#### Material to process
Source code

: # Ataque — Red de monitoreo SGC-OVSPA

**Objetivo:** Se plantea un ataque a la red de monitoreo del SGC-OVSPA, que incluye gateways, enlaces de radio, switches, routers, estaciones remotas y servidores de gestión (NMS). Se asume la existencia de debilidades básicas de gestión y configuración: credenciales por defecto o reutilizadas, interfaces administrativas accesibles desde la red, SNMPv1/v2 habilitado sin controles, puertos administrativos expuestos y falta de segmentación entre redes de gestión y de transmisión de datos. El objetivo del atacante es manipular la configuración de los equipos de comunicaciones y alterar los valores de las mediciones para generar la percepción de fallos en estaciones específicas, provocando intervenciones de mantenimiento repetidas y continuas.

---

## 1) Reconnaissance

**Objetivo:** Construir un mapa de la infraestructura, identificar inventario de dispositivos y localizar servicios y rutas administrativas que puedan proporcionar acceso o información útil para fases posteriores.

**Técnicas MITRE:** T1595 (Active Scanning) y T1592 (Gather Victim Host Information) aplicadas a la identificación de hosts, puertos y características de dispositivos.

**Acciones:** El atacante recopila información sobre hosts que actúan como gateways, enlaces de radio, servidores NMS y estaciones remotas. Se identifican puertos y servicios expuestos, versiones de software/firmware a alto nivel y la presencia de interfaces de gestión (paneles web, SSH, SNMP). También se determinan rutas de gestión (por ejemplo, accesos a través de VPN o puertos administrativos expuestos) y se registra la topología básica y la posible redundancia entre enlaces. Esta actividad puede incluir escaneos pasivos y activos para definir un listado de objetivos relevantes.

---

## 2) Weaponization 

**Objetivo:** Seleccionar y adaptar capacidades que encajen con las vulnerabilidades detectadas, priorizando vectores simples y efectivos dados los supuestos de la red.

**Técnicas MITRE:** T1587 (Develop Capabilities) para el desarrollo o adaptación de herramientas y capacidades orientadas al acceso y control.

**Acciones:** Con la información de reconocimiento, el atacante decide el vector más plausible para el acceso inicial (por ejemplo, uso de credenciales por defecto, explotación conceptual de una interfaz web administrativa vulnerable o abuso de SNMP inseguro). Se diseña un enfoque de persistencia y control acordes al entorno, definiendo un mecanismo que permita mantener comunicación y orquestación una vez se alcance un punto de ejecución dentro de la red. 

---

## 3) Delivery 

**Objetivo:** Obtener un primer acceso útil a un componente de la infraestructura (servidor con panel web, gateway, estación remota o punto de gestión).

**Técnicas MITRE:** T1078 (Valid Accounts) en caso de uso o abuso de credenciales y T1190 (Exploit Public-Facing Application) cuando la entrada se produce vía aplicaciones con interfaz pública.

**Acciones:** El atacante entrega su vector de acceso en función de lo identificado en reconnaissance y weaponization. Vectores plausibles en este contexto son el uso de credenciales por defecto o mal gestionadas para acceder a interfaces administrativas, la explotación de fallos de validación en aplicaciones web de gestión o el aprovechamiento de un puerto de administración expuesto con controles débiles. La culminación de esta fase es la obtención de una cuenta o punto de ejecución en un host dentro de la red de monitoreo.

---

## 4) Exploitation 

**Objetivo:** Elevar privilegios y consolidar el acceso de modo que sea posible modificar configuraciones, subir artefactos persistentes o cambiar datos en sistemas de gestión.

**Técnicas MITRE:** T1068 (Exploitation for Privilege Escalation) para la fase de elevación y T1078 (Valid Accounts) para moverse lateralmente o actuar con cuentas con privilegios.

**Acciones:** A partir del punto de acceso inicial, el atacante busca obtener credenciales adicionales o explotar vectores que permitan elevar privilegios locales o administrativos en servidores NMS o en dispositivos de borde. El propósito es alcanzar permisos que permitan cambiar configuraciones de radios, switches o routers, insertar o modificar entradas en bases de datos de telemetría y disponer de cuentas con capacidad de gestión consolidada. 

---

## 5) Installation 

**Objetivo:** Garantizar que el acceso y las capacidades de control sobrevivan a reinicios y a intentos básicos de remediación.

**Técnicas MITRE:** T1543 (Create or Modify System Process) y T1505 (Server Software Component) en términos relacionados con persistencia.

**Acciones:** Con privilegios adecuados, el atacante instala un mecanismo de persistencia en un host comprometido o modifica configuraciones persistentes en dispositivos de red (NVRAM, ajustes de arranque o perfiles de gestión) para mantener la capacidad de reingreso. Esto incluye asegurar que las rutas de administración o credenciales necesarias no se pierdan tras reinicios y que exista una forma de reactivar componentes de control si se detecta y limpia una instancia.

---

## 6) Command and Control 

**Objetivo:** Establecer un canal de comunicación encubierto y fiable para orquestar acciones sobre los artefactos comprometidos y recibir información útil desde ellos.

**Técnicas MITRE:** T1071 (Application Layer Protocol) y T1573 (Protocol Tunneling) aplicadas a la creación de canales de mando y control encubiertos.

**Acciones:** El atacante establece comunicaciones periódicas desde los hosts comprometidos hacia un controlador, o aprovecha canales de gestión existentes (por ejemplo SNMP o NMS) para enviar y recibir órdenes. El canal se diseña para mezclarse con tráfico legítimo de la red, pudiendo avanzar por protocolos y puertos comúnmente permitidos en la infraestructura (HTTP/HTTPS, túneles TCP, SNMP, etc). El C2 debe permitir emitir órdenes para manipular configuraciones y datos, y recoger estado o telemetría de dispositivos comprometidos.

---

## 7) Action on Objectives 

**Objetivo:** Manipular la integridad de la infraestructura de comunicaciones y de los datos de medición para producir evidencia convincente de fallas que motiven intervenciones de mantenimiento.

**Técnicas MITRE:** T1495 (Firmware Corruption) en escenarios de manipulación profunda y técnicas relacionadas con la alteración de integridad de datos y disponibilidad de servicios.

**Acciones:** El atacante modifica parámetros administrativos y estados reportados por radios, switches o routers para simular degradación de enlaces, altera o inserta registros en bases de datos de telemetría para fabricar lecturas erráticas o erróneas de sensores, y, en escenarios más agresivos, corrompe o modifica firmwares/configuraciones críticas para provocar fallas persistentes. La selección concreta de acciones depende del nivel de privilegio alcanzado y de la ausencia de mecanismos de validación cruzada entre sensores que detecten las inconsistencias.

#### Directions for this task
The data must be given again in full, exactly as written.

#### Answer section
Source code

: # Ataque — Red de monitoreo SGC-OVSPA

**Objetivo:** Se plantea un ataque a la red de monitoreo del SGC-OVSPA, que incluye gateways, enlaces de radio, switches, routers, estaciones remotas y servidores de gestión (NMS). Se asume la existencia de debilidades básicas de gestión y configuración: credenciales por defecto o reutilizadas, interfaces administrativas accesibles desde la red, SNMPv1/v2 habilitado sin controles, puertos administrativos expuestos y falta de segmentación entre redes de gestión y de transmisión de datos. El objetivo del atacante es manipular la configuración de los equipos de comunicaciones y alterar los valores de las mediciones para generar la percepción de fallos en estaciones específicas, provocando intervenciones de mantenimiento repetidas y continuas.

---

## 1) Reconnaissance

**Objetivo:** Construir un mapa de la infraestructura, identificar inventario de dispositivos y localizar servicios y rutas administrativas que puedan proporcionar acceso o información útil para fases posteriores.

**Técnicas MITRE:** T1595 (Active Scanning) y T1592 (Gather Victim Host Information) aplicadas a la identificación de hosts, puertos y características de dispositivos.

**Acciones:** El atacante recopila información sobre hosts que actúan como gateways, enlaces de radio, servidores NMS y estaciones remotas. Se identifican puertos y servicios expuestos, versiones de software/firmware a alto nivel y la presencia de interfaces de gestión (paneles web, SSH, SNMP). También se determinan rutas de gestión (por ejemplo, accesos a través de VPN o puertos administrativos expuestos) y se registra la topología básica y la posible redundancia entre enlaces. Esta actividad puede incluir escaneos pasivos y activos para definir un listado de objetivos relevantes.

---

## 2) Weaponization 

**Objetivo:** Seleccionar y adaptar capacidades que encajen con las vulnerabilidades detectadas, priorizando vectores simples y efectivos dados los supuestos de la red.

**Técnicas MITRE:** T1587 (Develop Capabilities) para el desarrollo o adaptación de herramientas y capacidades orientadas al acceso y control.

**Acciones:** Con la información de reconocimiento, el atacante decide el vector más plausible para el acceso inicial (por ejemplo, uso de credenciales por defecto, explotación conceptual de una interfaz web administrativa vulnerable o abuso de SNMP inseguro). Se diseña un enfoque de persistencia y control acordes al entorno, definiendo un mecanismo que permita mantener comunicación y orquestación una vez se alcance un punto de ejecución dentro de la red. 

---

## 3) Delivery 

**Objetivo:** Obtener un primer acceso útil a un componente de la infraestructura (servidor con panel web, gateway, estación remota o punto de gestión).

**Técnicas MITRE:** T1078 (Valid Accounts) en caso de uso o abuso de credenciales y T1190 (Exploit Public-Facing Application) cuando la entrada se produce vía aplicaciones con interfaz pública.

**Acciones:** El atacante entrega su vector de acceso en función de lo identificado en reconnaissance y weaponization. Vectores plausibles en este contexto son el uso de credenciales por defecto o mal gestionadas para acceder a interfaces administrativas, la explotación de fallos de validación en aplicaciones web de gestión o el aprovechamiento de un puerto de administración expuesto con controles débiles. La culminación de esta fase es la obtención de una cuenta o punto de ejecución en un host dentro de la red de monitoreo.

---

## 4) Exploitation 

**Objetivo:** Elevar privilegios y consolidar el acceso de modo que sea posible modificar configuraciones, subir artefactos persistentes o cambiar datos en sistemas de gestión.

**Técnicas MITRE:** T1068 (Exploitation for Privilege Escalation) para la fase de elevación y T1078 (Valid Accounts) para moverse lateralmente o actuar con cuentas con privilegios.

**Acciones:** A partir del punto de acceso inicial, el atacante busca obtener credenciales adicionales o explotar vectores que permitan elevar privilegios locales o administrativos en servidores NMS o en dispositivos de borde. El propósito es alcanzar permisos que permitan cambiar configuraciones de radios, switches o routers, insertar o modificar entradas en bases de datos de telemetría y disponer de cuentas con capacidad de gestión consolidada. 

---

## 5) Installation 

**Objetivo:** Garantizar que el acceso y las capacidades de control sobrevivan a reinicios y a intentos básicos de remediación.

**Técnicas MITRE:** T1543 (Create or Modify System Process) y T1505 (Server Software Component) en términos relacionados con persistencia.

**Acciones:** Con privilegios adecuados, el atacante instala un mecanismo de persistencia en un host comprometido o modifica configuraciones persistentes en dispositivos de red (NVRAM, ajustes de arranque o perfiles de gestión) para mantener la capacidad de reingreso. Esto incluye asegurar que las rutas de administración o credenciales necesarias no se pierdan tras reinicios y que exista una forma de reactivar componentes de control si se detecta y limpia una instancia.

---

## 6) Command and Control 

**Objetivo:** Establecer un canal de comunicación encubierto y fiable para orquestar acciones sobre los artefactos comprometidos y recibir información útil desde ellos.

**Técnicas MITRE:** T1071 (Application Layer Protocol) y T1573 (Protocol Tunneling) aplicadas a la creación de canales de mando y control encubiertos.

**Acciones:** El atacante establece comunicaciones periódicas desde los hosts comprometidos hacia un controlador, o aprovecha canales de gestión existentes (por ejemplo SNMP o NMS) para enviar y recibir órdenes. El canal se diseña para mezclarse con tráfico legítimo de la red, pudiendo avanzar por protocolos y puertos comúnmente permitidos en la infraestructura (HTTP/HTTPS, túneles TCP, SNMP, etc). El C2 debe permitir emitir órdenes para manipular configuraciones y datos, y recoger estado o telemetría de dispositivos comprometidos.

---

## 7) Action on Objectives 

**Objetivo:** Manipular la integridad de la infraestructura de comunicaciones y de los datos de medición para producir evidencia convincente de fallas que motiven intervenciones de mantenimiento.

**Técnicas MITRE:** T1495 (Firmware Corruption) en escenarios de manipulación profunda y técnicas relacionadas con la alteración de integridad de datos y disponibilidad de servicios.

**Acciones:** El atacante modifica parámetros administrativos y estados reportados por radios, switches o routers para simular degradación de enlaces, altera o inserta registros en bases de datos de telemetría para fabricar lecturas erráticas o erróneas de sensores, y, en escenarios más agresivos, corrompe o modifica firmwares/configuraciones críticas para provocar fallas persistentes. La selección concreta de acciones depende del nivel de privilegio alcanzado y de la ausencia de mecanismos de validación cruzada entre sensores que detecten las inconsistencias.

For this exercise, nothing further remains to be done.